- [Your objective]:
Show every line of the data that contains the string "these".

- [Dataset excerpts]:
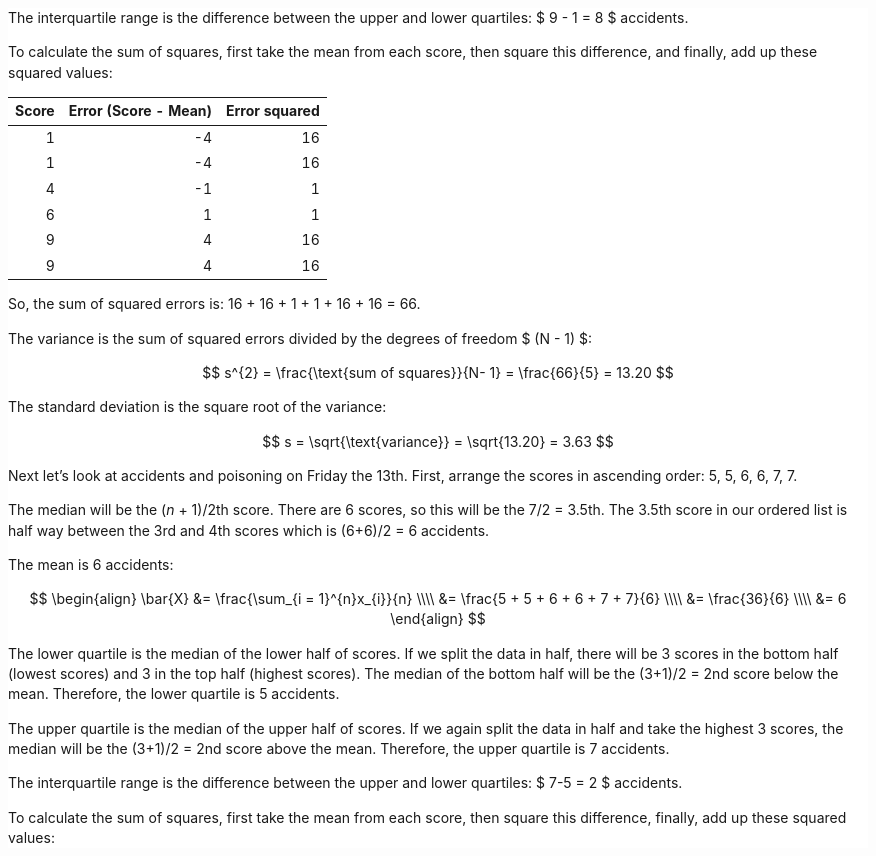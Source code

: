 The interquartile range is the difference between the upper and lower quartiles: \$ 9 - 1 = 8 \$ accidents.

To calculate the sum of squares, first take the mean from each score, then square this difference, and finally, add up these squared values:

| Score | Error (Score - Mean) | Error squared |
|------:|---------------------:|--------------:|
|     1 |                   -4 |            16 |
|     1 |                   -4 |            16 |
|     4 |                   -1 |             1 |
|     6 |                    1 |             1 |
|     9 |                    4 |            16 |
|     9 |                    4 |            16 |

So, the sum of squared errors is: 16 + 16 + 1 + 1 + 16 + 16 = 66.

The variance is the sum of squared errors divided by the degrees of freedom \$ (N - 1) \$:

$$ s^{2} = \frac{\text{sum of squares}}{N- 1} = \frac{66}{5} = 13.20 $$

The standard deviation is the square root of the variance:

$$ s = \sqrt{\text{variance}} = \sqrt{13.20} = 3.63 $$

Next let’s look at accidents and poisoning on Friday the 13th. First, arrange the scores in ascending order: 5, 5, 6, 6, 7, 7.

The median will be the (*n* + 1)/2th score. There are 6 scores, so this will be the 7/2 = 3.5th. The 3.5th score in our ordered list is half way between the 3rd and 4th scores which is (6+6)/2 = 6 accidents.

The mean is 6 accidents:

$$ \begin{align} \bar{X} &= \frac{\sum_{i = 1}^{n}x_{i}}{n} \\\\
&= \frac{5 + 5 + 6 + 6 + 7 + 7}{6} \\\\
&= \frac{36}{6} \\\\
&= 6 \end{align} $$

The lower quartile is the median of the lower half of scores. If we split the data in half, there will be 3 scores in the bottom half (lowest scores) and 3 in the top half (highest scores). The median of the bottom half will be the (3+1)/2 = 2nd score below the mean. Therefore, the lower quartile is 5 accidents.

The upper quartile is the median of the upper half of scores. If we again split the data in half and take the highest 3 scores, the median will be the (3+1)/2 = 2nd score above the mean. Therefore, the upper quartile is 7 accidents.

The interquartile range is the difference between the upper and lower quartiles: \$ 7-5 = 2 \$ accidents.

To calculate the sum of squares, first take the mean from each score, then square this difference, finally, add up these squared values:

- [Written response]:
To calculate the sum of squares, first take the mean from each score, then square this difference, and finally, add up these squared values:
To calculate the sum of squares, first take the mean from each score, then square this difference, finally, add up these squared values:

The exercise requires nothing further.